Give every line of the data again, unchanged, but with no pictures.

[Given information — start]

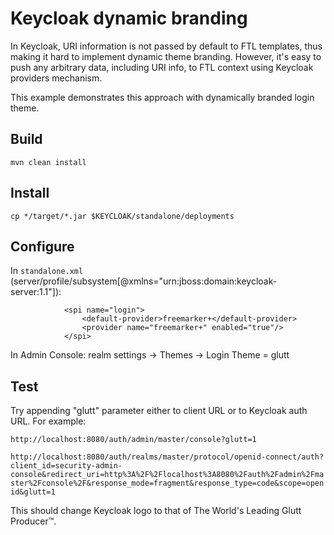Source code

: # Keycloak dynamic branding

In Keycloak, URI information is not passed by default to FTL templates, thus making it hard to implement dynamic theme branding. However, it's easy to push any arbitrary data, including URI info, to FTL context using Keycloak providers mechanism.

This example demonstrates this approach with dynamically branded login theme.

## Build
```
mvn clean install
```

## Install
```
cp */target/*.jar $KEYCLOAK/standalone/deployments
```

## Configure

In `standalone.xml` (server/profile/subsystem[@xmlns="urn:jboss:domain:keycloak-server:1.1"]):
```
            <spi name="login">
                <default-provider>freemarker+</default-provider>
                <provider name="freemarker+" enabled="true"/>
            </spi>
```

In Admin Console: realm settings → Themes → Login Theme = glutt

## Test

Try appending "glutt" parameter either to client URL or to Keycloak auth URL. For example:

`http://localhost:8080/auth/admin/master/console?glutt=1`

`http://localhost:8080/auth/realms/master/protocol/openid-connect/auth?client_id=security-admin-console&redirect_uri=http%3A%2F%2Flocalhost%3A8080%2Fauth%2Fadmin%2Fmaster%2Fconsole%2F&response_mode=fragment&response_type=code&scope=openid&glutt=1`

This should change Keycloak logo to that of The World's Leading Glutt Producer™.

[Given information — finish]

--- Result of this task ---
Source code

: # Keycloak dynamic branding

In Keycloak, URI information is not passed by default to FTL templates, thus making it hard to implement dynamic theme branding. However, it's easy to push any arbitrary data, including URI info, to FTL context using Keycloak providers mechanism.

This example demonstrates this approach with dynamically branded login theme.

## Build
```
mvn clean install
```

## Install
```
cp */target/*.jar $KEYCLOAK/standalone/deployments
```

## Configure

In `standalone.xml` (server/profile/subsystem[@xmlns="urn:jboss:domain:keycloak-server:1.1"]):
```
            <spi name="login">
                <default-provider>freemarker+</default-provider>
                <provider name="freemarker+" enabled="true"/>
            </spi>
```

In Admin Console: realm settings → Themes → Login Theme = glutt

## Test

Try appending "glutt" parameter either to client URL or to Keycloak auth URL. For example:

`http://localhost:8080/auth/admin/master/console?glutt=1`

`http://localhost:8080/auth/realms/master/protocol/openid-connect/auth?client_id=security-admin-console&redirect_uri=http%3A%2F%2Flocalhost%3A8080%2Fauth%2Fadmin%2Fmaster%2Fconsole%2F&response_mode=fragment&response_type=code&scope=openid&glutt=1`

This should change Keycloak logo to that of The World's Leading Glutt Producer™.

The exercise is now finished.